All of the above said, I’m going to freak you out by saying, “the ‘IT Guy’ (with a capital ‘G’) is dead!”
Yeah, I know, I just got through making the case that the IT Guy is NOT dead but he really is dead and here’s what I mean: The STEREOTYPICAL IT Guy is dead! Specifically…
- …the IT Guy who thinks that he can simply fix broken computers, servers and networking equipment while treating his customers with condescension or even outright hostility is DEAD.
- …the IT Guy who thinks that he can handle all aspects of technology on his own (either because of hubris or ignorance…take your pick) is DEAD.
- …the IT Guy who thinks that his job security lies in the fact that his executive/managerial “overlords” don’t have administrative access to the systems that he controls and/or don’t have a clear understanding of what he actually does is DEAD.
Yeah, THAT IT Guy really is DEAD and good riddance to him because he was a pain in our collective rear ends!
IT people these days understand not only “customer service” but also understand concepts like “user experience,” “trusted advisor” and even “Return On Investment” (capital or otherwise)!
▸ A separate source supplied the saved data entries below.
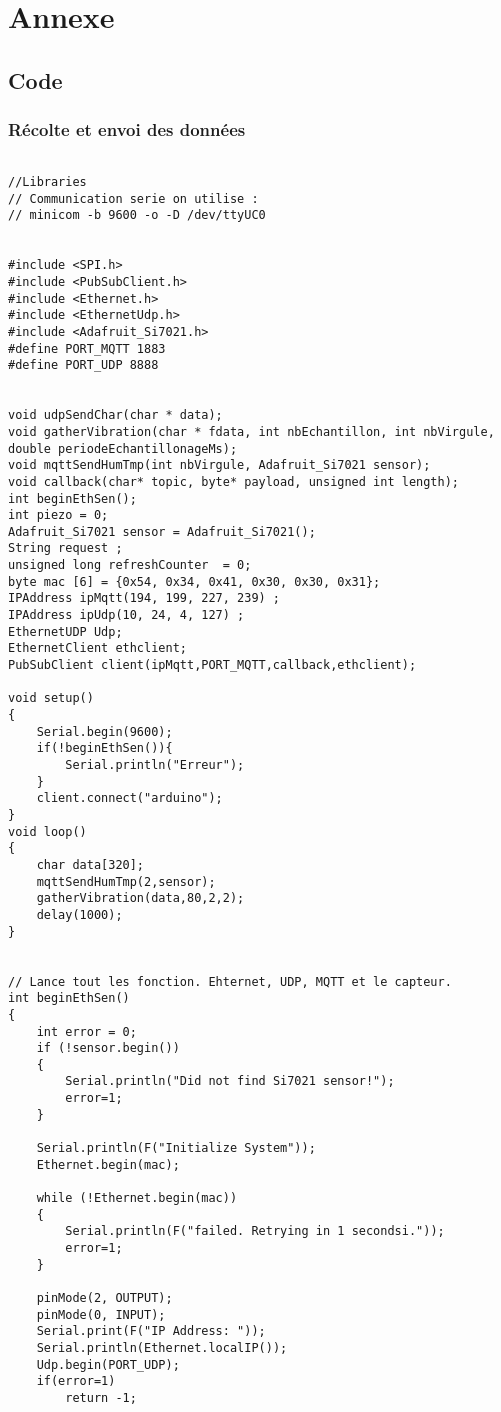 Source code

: 
\section*{Annexe}
\subsection*{Code}
\subsubsection*{Récolte et envoi des données}
\begin{scriptsize}
\begin{lstlisting}

//Libraries
// Communication serie on utilise :
// minicom -b 9600 -o -D /dev/ttyUC0


#include <SPI.h>
#include <PubSubClient.h>
#include <Ethernet.h>
#include <EthernetUdp.h>
#include <Adafruit_Si7021.h>
#define PORT_MQTT 1883
#define PORT_UDP 8888


void udpSendChar(char * data);
void gatherVibration(char * fdata, int nbEchantillon, int nbVirgule, double periodeEchantillonageMs);
void mqttSendHumTmp(int nbVirgule, Adafruit_Si7021 sensor);
void callback(char* topic, byte* payload, unsigned int length);
int beginEthSen();
int piezo = 0;
Adafruit_Si7021 sensor = Adafruit_Si7021();
String request ;
unsigned long refreshCounter  = 0;
byte mac [6] = {0x54, 0x34, 0x41, 0x30, 0x30, 0x31};
IPAddress ipMqtt(194, 199, 227, 239) ;
IPAddress ipUdp(10, 24, 4, 127) ;
EthernetUDP Udp;
EthernetClient ethclient; 
PubSubClient client(ipMqtt,PORT_MQTT,callback,ethclient); 

void setup() 
{
	Serial.begin(9600);
	if(!beginEthSen()){
		Serial.println("Erreur");
	}
	client.connect("arduino");
}
void loop() 
{
	char data[320];
	mqttSendHumTmp(2,sensor);
	gatherVibration(data,80,2,2);
	delay(1000);
}


// Lance tout les fonction. Ehternet, UDP, MQTT et le capteur. 
int beginEthSen()
{
	int error = 0;
	if (!sensor.begin()) 
	{
		Serial.println("Did not find Si7021 sensor!");
		error=1;
	}

	Serial.println(F("Initialize System"));
	Ethernet.begin(mac);

	while (!Ethernet.begin(mac)) 
	{
		Serial.println(F("failed. Retrying in 1 secondsi."));
		error=1;
	}

	pinMode(2, OUTPUT);
	pinMode(0, INPUT);
	Serial.print(F("IP Address: "));
	Serial.println(Ethernet.localIP());
	Udp.begin(PORT_UDP);
	if(error=1)
		return -1;


\end{lstlisting}
\end{scriptsize}
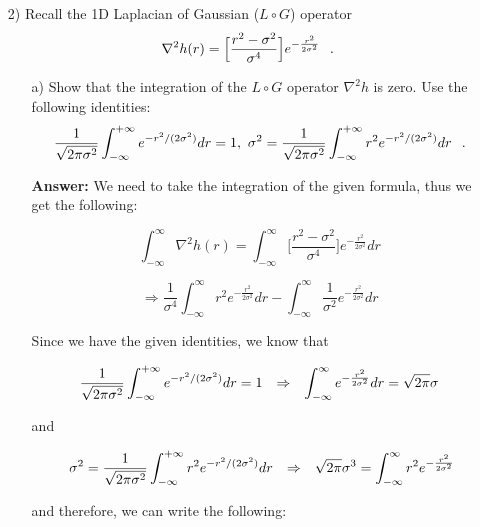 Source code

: \documentclass{article}
\begin{document}
\begin{enumerate}
\item[2)] Recall the 1D Laplacian of Gaussian ($L \circ G$) operator 
$$\nabla^2 h(r)= \Big[\frac{r^2-\sigma^2}{\sigma^4}\Big]e^{-\frac{r^2}{2\sigma^2}} \hspace{0.1in}.$$ 

\begin{enumerate}
\item[a)] Show that the integration of the $L \circ G$ operator $\nabla^2 h$ is zero. Use the following identities: 
$$\frac{1}{\sqrt{2\pi\sigma^2}}\int_{-\infty}^{+\infty}e^{-r^2/(2\sigma^2)}dr=1, \ \sigma^2=\frac{1}{\sqrt{2\pi\sigma^2}}\int_{-\infty}^{+\infty}r^2e^{-r^2/(2\sigma^2)}dr \hspace{0.1in} .$$

\textbf{Answer: }We need to take the integration of the given formula, thus we get the following:

\begin{equation}
\int_{-\infty}^{\infty} \nabla^2 h(r) = \int_{-\infty}^{\infty} \Big[\frac{r^2-\sigma^2}{\sigma^4}\Big]e^{-\frac{r^2}{2\sigma^2}} dr
\end{equation}

\begin{equation}
\Rightarrow \frac{1}{\sigma ^ 4} \int_{-\infty}^{\infty} r^2 e^{-\frac{r^2}{2\sigma^2}} dr - \int_{-\infty}^{\infty} \frac{1}{\sigma ^ 2} e^{-\frac{r^2}{2\sigma^2}} dr
\end{equation}

Since we have the given identities, we know that 

\begin{equation}
\frac{1}{\sqrt{2\pi\sigma^2}}\int_{-\infty}^{+\infty}e^{-r^2/(2\sigma^2)}dr = 1 \hspace{0.1in} \Rightarrow \hspace{0.1in} \int_{-\infty}^{\infty} e^{-\frac{r^2}{2 \sigma^2}} dr = \sqrt{2 \pi} \sigma
\end{equation}

and

\begin{equation}
\ \sigma^2=\frac{1}{\sqrt{2\pi\sigma^2}}\int_{-\infty}^{+\infty}r^2e^{-r^2/(2\sigma^2)} dr \hspace{0.1in} \Rightarrow \hspace{0.1in} \sqrt{2 \pi} \sigma ^ 3 = \int_{-\infty}^{\infty} r^2 e^{-\frac{r^2}{2 \sigma ^ 2}}
\end{equation}

and therefore, we can write the following:


\end{enumerate}
\end{enumerate}
\end{document}
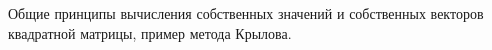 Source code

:\documentclass[__main__.tex]{subfiles}
\begin{document}
Общие принципы вычисления собственных значений и собственных векторов квадратной матрицы, пример метода Крылова.
\end{document}
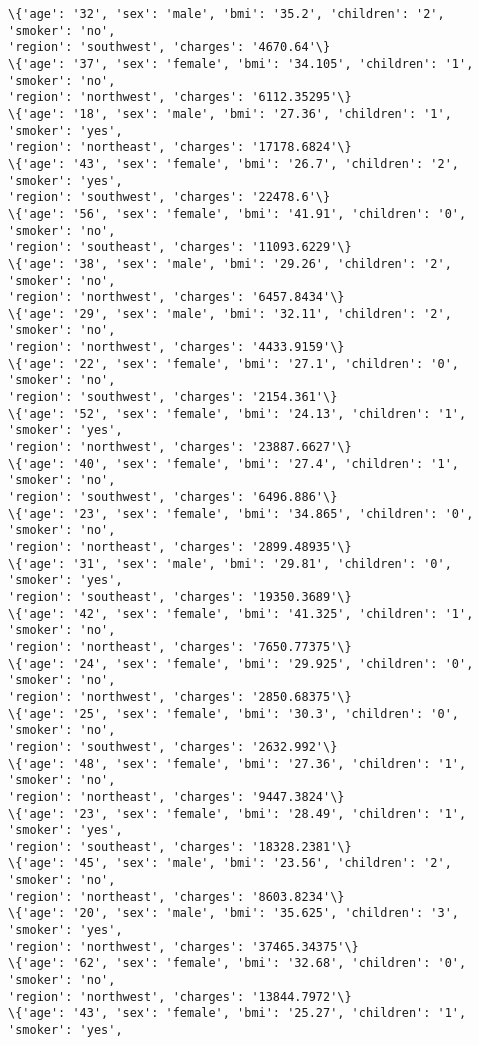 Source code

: \documentclass[11pt]{article}
\begin{document}
\begin{Verbatim}[commandchars=\\\{\}]
\{'age': '32', 'sex': 'male', 'bmi': '35.2', 'children': '2', 'smoker': 'no',
'region': 'southwest', 'charges': '4670.64'\}
\{'age': '37', 'sex': 'female', 'bmi': '34.105', 'children': '1', 'smoker': 'no',
'region': 'northwest', 'charges': '6112.35295'\}
\{'age': '18', 'sex': 'male', 'bmi': '27.36', 'children': '1', 'smoker': 'yes',
'region': 'northeast', 'charges': '17178.6824'\}
\{'age': '43', 'sex': 'female', 'bmi': '26.7', 'children': '2', 'smoker': 'yes',
'region': 'southwest', 'charges': '22478.6'\}
\{'age': '56', 'sex': 'female', 'bmi': '41.91', 'children': '0', 'smoker': 'no',
'region': 'southeast', 'charges': '11093.6229'\}
\{'age': '38', 'sex': 'male', 'bmi': '29.26', 'children': '2', 'smoker': 'no',
'region': 'northwest', 'charges': '6457.8434'\}
\{'age': '29', 'sex': 'male', 'bmi': '32.11', 'children': '2', 'smoker': 'no',
'region': 'northwest', 'charges': '4433.9159'\}
\{'age': '22', 'sex': 'female', 'bmi': '27.1', 'children': '0', 'smoker': 'no',
'region': 'southwest', 'charges': '2154.361'\}
\{'age': '52', 'sex': 'female', 'bmi': '24.13', 'children': '1', 'smoker': 'yes',
'region': 'northwest', 'charges': '23887.6627'\}
\{'age': '40', 'sex': 'female', 'bmi': '27.4', 'children': '1', 'smoker': 'no',
'region': 'southwest', 'charges': '6496.886'\}
\{'age': '23', 'sex': 'female', 'bmi': '34.865', 'children': '0', 'smoker': 'no',
'region': 'northeast', 'charges': '2899.48935'\}
\{'age': '31', 'sex': 'male', 'bmi': '29.81', 'children': '0', 'smoker': 'yes',
'region': 'southeast', 'charges': '19350.3689'\}
\{'age': '42', 'sex': 'female', 'bmi': '41.325', 'children': '1', 'smoker': 'no',
'region': 'northeast', 'charges': '7650.77375'\}
\{'age': '24', 'sex': 'female', 'bmi': '29.925', 'children': '0', 'smoker': 'no',
'region': 'northwest', 'charges': '2850.68375'\}
\{'age': '25', 'sex': 'female', 'bmi': '30.3', 'children': '0', 'smoker': 'no',
'region': 'southwest', 'charges': '2632.992'\}
\{'age': '48', 'sex': 'female', 'bmi': '27.36', 'children': '1', 'smoker': 'no',
'region': 'northeast', 'charges': '9447.3824'\}
\{'age': '23', 'sex': 'female', 'bmi': '28.49', 'children': '1', 'smoker': 'yes',
'region': 'southeast', 'charges': '18328.2381'\}
\{'age': '45', 'sex': 'male', 'bmi': '23.56', 'children': '2', 'smoker': 'no',
'region': 'northeast', 'charges': '8603.8234'\}
\{'age': '20', 'sex': 'male', 'bmi': '35.625', 'children': '3', 'smoker': 'yes',
'region': 'northwest', 'charges': '37465.34375'\}
\{'age': '62', 'sex': 'female', 'bmi': '32.68', 'children': '0', 'smoker': 'no',
'region': 'northwest', 'charges': '13844.7972'\}
\{'age': '43', 'sex': 'female', 'bmi': '25.27', 'children': '1', 'smoker': 'yes',

\end{Verbatim}
\end{document}
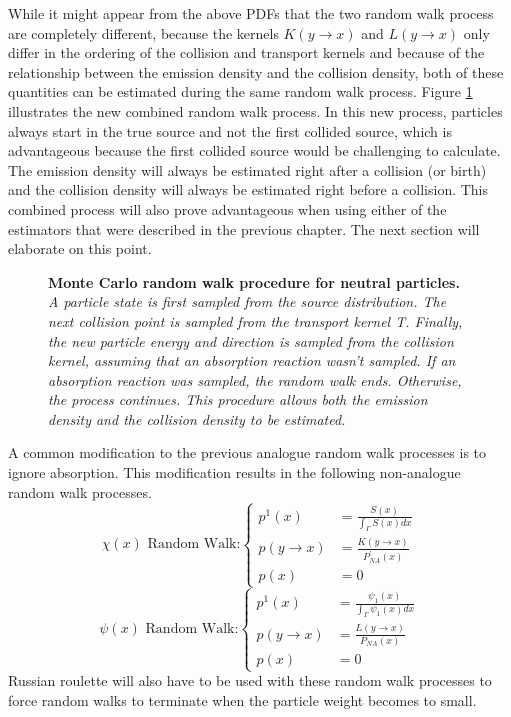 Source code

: While it might appear from the above PDFs that the two random walk process are 
completely different, because the kernels $K(y \to x)$ and $L(y \to x)$ only 
differ in the ordering of the collision and transport kernels and because of 
the relationship between the emission density and the collision density, both 
of these quantities can be estimated during the same random walk process. 
Figure \ref{fig:combined_random_walk_process} illustrates the new combined 
random walk process. In this new process, particles always start in the true 
source and not the first collided source, which is advantageous because the 
first collided source would be challenging to calculate. The emission density 
will always be estimated right after a collision (or birth) and the collision
density will always be estimated right before a collision. This combined 
process will also prove advantageous when using either of the estimators
that were described in the previous chapter. The next section will elaborate
on this point.
\begin{figure}[t!]
  \begin{center}
    \end{center}
  \caption{\textbf{Monte Carlo random walk procedure for neutral particles.}
    \textit{A particle state is first sampled from the source distribution. The
      next collision point is sampled from the transport kernel T. Finally,
      the new particle energy and direction is sampled from the collision
      kernel, assuming that an absorption reaction wasn't sampled. If an
      absorption reaction was sampled, the random walk ends. Otherwise, the
      process continues. This procedure allows both the emission density and 
      the collision density to be estimated.}}
  \label{fig:combined_random_walk_process}
\end{figure}

A common modification to the previous analogue random walk processes is to 
ignore absorption. This modification results in the following non-analogue
random walk processes.  
\begin{equation}
  \chi(x)\text{ Random Walk:}
  \begin{cases}
    p^1(x) & = \frac{S(x)}{\int_{\Gamma} S(x)dx} \\
    p(y \to x) &  = \frac{K(y \to x)}{P_{NA}^{'}(x)} \\
    p(x) & = 0
  \end{cases}
  \label{eq:mc_random_walk_emission_dens_nonan}
\end{equation}
\begin{equation}
  \psi(x)\text{ Random Walk:}
  \begin{cases}
    p^1(x) & = \frac{\psi_1(x)}{\int_{\Gamma}\psi_1(x)dx} \\
    p(y \to x) & = \frac{L(y \to x)}{P_{NA}(x)} \\
    p(x) & = 0
  \end{cases}
  \label{eq:mc_random_walk_collision_dens_nonan}
\end{equation}
Russian roulette will also have to be used with these random walk processes to 
force random walks to terminate when the particle weight becomes to small. 

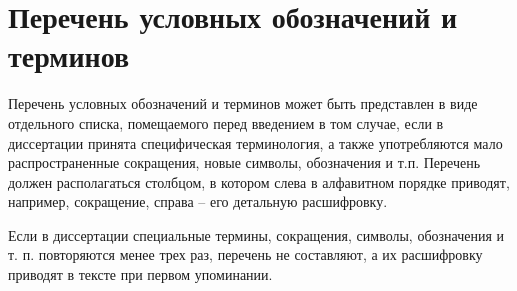 \chapter*{Перечень условных обозначений и терминов}

Перечень условных обозначений и терминов может быть представлен в виде
отдельного списка, помещаемого перед введением в том случае,
если в диссертации принята  специфическая терминология,
а также употребляются мало распространенные сокращения,
новые символы, обозначения и т.п.
Перечень должен располагаться столбцом, в котором слева в алфавитном
порядке приводят, например, сокращение, справа – его детальную расшифровку.

Если в диссертации специальные термины, сокращения, символы, обозначения и т. п.
повторяются менее трех раз, перечень не составляют,
а их расшифровку приводят в тексте при первом упоминании. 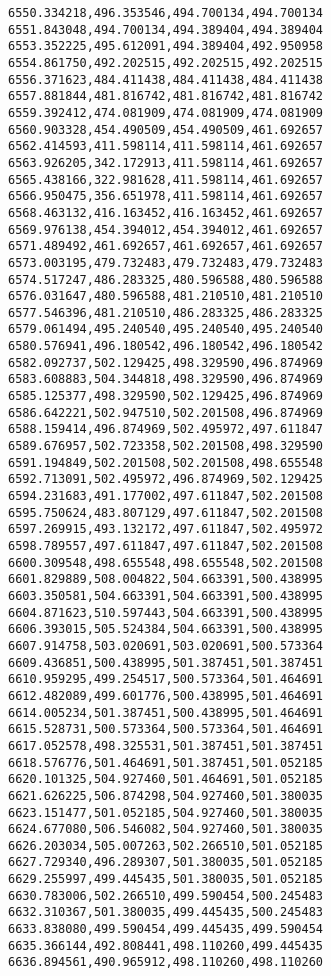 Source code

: \documentclass[11pt]{article}
\begin{document}
\begin{Verbatim}[commandchars=\\\{\}]
6550.334218,496.353546,494.700134,494.700134
6551.843048,494.700134,494.389404,494.389404
6553.352225,495.612091,494.389404,492.950958
6554.861750,492.202515,492.202515,492.202515
6556.371623,484.411438,484.411438,484.411438
6557.881844,481.816742,481.816742,481.816742
6559.392412,474.081909,474.081909,474.081909
6560.903328,454.490509,454.490509,461.692657
6562.414593,411.598114,411.598114,461.692657
6563.926205,342.172913,411.598114,461.692657
6565.438166,322.981628,411.598114,461.692657
6566.950475,356.651978,411.598114,461.692657
6568.463132,416.163452,416.163452,461.692657
6569.976138,454.394012,454.394012,461.692657
6571.489492,461.692657,461.692657,461.692657
6573.003195,479.732483,479.732483,479.732483
6574.517247,486.283325,480.596588,480.596588
6576.031647,480.596588,481.210510,481.210510
6577.546396,481.210510,486.283325,486.283325
6579.061494,495.240540,495.240540,495.240540
6580.576941,496.180542,496.180542,496.180542
6582.092737,502.129425,498.329590,496.874969
6583.608883,504.344818,498.329590,496.874969
6585.125377,498.329590,502.129425,496.874969
6586.642221,502.947510,502.201508,496.874969
6588.159414,496.874969,502.495972,497.611847
6589.676957,502.723358,502.201508,498.329590
6591.194849,502.201508,502.201508,498.655548
6592.713091,502.495972,496.874969,502.129425
6594.231683,491.177002,497.611847,502.201508
6595.750624,483.807129,497.611847,502.201508
6597.269915,493.132172,497.611847,502.495972
6598.789557,497.611847,497.611847,502.201508
6600.309548,498.655548,498.655548,502.201508
6601.829889,508.004822,504.663391,500.438995
6603.350581,504.663391,504.663391,500.438995
6604.871623,510.597443,504.663391,500.438995
6606.393015,505.524384,504.663391,500.438995
6607.914758,503.020691,503.020691,500.573364
6609.436851,500.438995,501.387451,501.387451
6610.959295,499.254517,500.573364,501.464691
6612.482089,499.601776,500.438995,501.464691
6614.005234,501.387451,500.438995,501.464691
6615.528731,500.573364,500.573364,501.464691
6617.052578,498.325531,501.387451,501.387451
6618.576776,501.464691,501.387451,501.052185
6620.101325,504.927460,501.464691,501.052185
6621.626225,506.874298,504.927460,501.380035
6623.151477,501.052185,504.927460,501.380035
6624.677080,506.546082,504.927460,501.380035
6626.203034,505.007263,502.266510,501.052185
6627.729340,496.289307,501.380035,501.052185
6629.255997,499.445435,501.380035,501.052185
6630.783006,502.266510,499.590454,500.245483
6632.310367,501.380035,499.445435,500.245483
6633.838080,499.590454,499.445435,499.590454
6635.366144,492.808441,498.110260,499.445435
6636.894561,490.965912,498.110260,498.110260

\end{Verbatim}
\end{document}
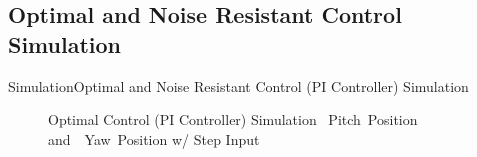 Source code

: \documentclass{beamer}
\begin{document}
\subsection{Optimal and Noise Resistant Control Simulation}
\begin{frame}{Simulation}{Optimal and Noise Resistant Control (PI Controller) Simulation}
    \begin{figure}
      \centering
      \caption{Optimal Control (PI Controller) Simulation ~Pitch~Position and~~Yaw~Position w/ Step Input}
      \label{fig:LQR_LQG_Sim_pos}
    \end{figure}
\end{frame}
\end{document}
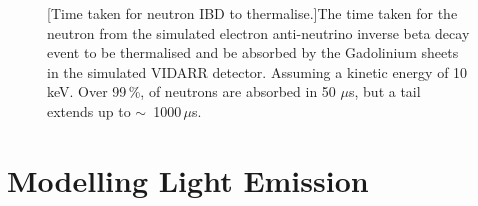 \begin{figure}[!h]
\begin{minipage}{.45\textwidth}
  [Time taken for neutron IBD to thermalise.]{The time taken for the neutron from the simulated electron anti-neutrino inverse beta decay event to be thermalised and be absorbed by the Gadolinium sheets in the simulated VIDARR detector. Assuming a kinetic energy of 10\,keV. Over 99\,\%, of neutrons are absorbed in 50 $\mu$s, but a tail extends up to $\sim$~1000\,$\mu$s.}
  \label{fig:delayedIbdTimes}
\end{minipage}
\end{figure}

\section{Modelling Light Emission}\label{sec:GEANT4Simulation_ModellingLightEmission}
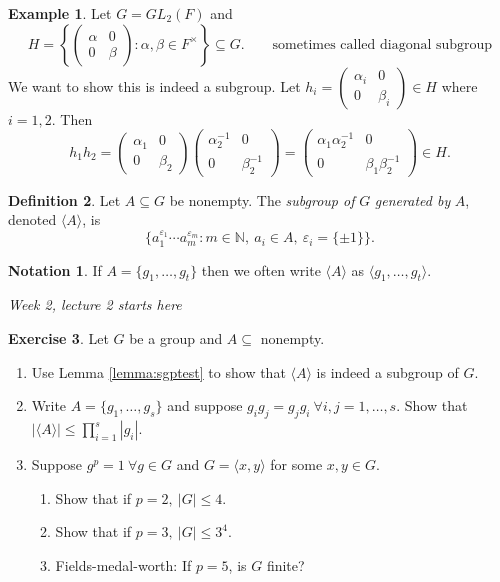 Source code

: \documentclass[a4paper]{article}
\theoremstyle{definition}
\newtheorem{defn}{Definition}[subsection]
\newtheorem{example}[defn]{Example}
\newtheorem{exe}[defn]{Exercise}
\newtheorem*{notation}{Notation}
\begin{document}
\begin{example}
Let $G=GL_2(F)$ and
\[
H=\left\{\begin{pmatrix}
  \alpha & 0 \\ 0 & \beta
\end{pmatrix}:\alpha,\beta\in F^{\times}\right\} \subseteq G. \qquad\text{sometimes called diagonal subgroup}
\]
We want to show this is indeed a subgroup. Let $h_i=\begin{pmatrix}
  \alpha_i & 0 \\ 0 & \beta_i
\end{pmatrix}\in H$ where $i=1,2$. Then
\[
h_1h_2=\begin{pmatrix}
  \alpha_1 & 0 \\ 0 & \beta_2
\end{pmatrix}\begin{pmatrix}
  \alpha_2^{-1} & 0 \\ 0 & \beta_2^{-1}
\end{pmatrix}=\begin{pmatrix}
  \alpha_1 \alpha_2^{-1} & 0 \\ 0 & \beta_1\beta_2^{-1}
\end{pmatrix}\in H .
\]
\end{example}
\begin{defn}
Let $A\subseteq G$ be nonempty. The \textit{subgroup of} $G$ \textit{generated by} $A$, denoted $\langle A\rangle$, is
\[
\{a_1^{\varepsilon_1}\cdots a_m^{\varepsilon_m}:m\in\mathbb N,\ a_i\in A,\ \varepsilon_i=\{\pm 1\}\}.
\]
\end{defn}
\begin{notation}
If $A=\{g_1,\ldots,g_t\}$ then we often write $\langle A\rangle$ as $\langle g_1,\ldots,g_t\rangle$.
\end{notation}

\begin{flushright}
\textit{Week 2, lecture 2 starts here}
\end{flushright}

\begin{exe}
Let $G$ be a group and $A\subseteq$ nonempty.
\begin{enumerate}
\item Use Lemma \ref{lemma:sgptest} to show that $\langle A\rangle$ is indeed a subgroup of $G$.
\item Write $A=\{g_1,\ldots,g_s\}$ and suppose $g_ig_j=g_jg_i \ \forall i,j=1,\ldots,s$. Show that $|\langle A\rangle|\leq \prod_{i=1}^s |g_i|$.
\item Suppose $g^p=1 \ \forall g\in G$ and $G=\langle x,y\rangle$ for some $x,y\in G$.
\begin{enumerate}
\item Show that if $p=2,\ |G|\leq 4$.
\item Show that if $p=3,\ |G|\leq 3^4$.
\item Fields-medal-worth: If $p=5$, is $G$ finite?
\end{enumerate}
\end{enumerate}
\end{exe}
\end{document}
IT people these days do NOT see IT as a commoditized service but rather as an area of service professional growth…not as a race to the bottom in price but rather as a race to the top in value!
Bottom line: The “IT Guy” is on the escalator going down (gnashing his teeth and cursing the whole way, I’m sure) while the IT person is on the express elevator going up (while enjoying her double espresso latte)!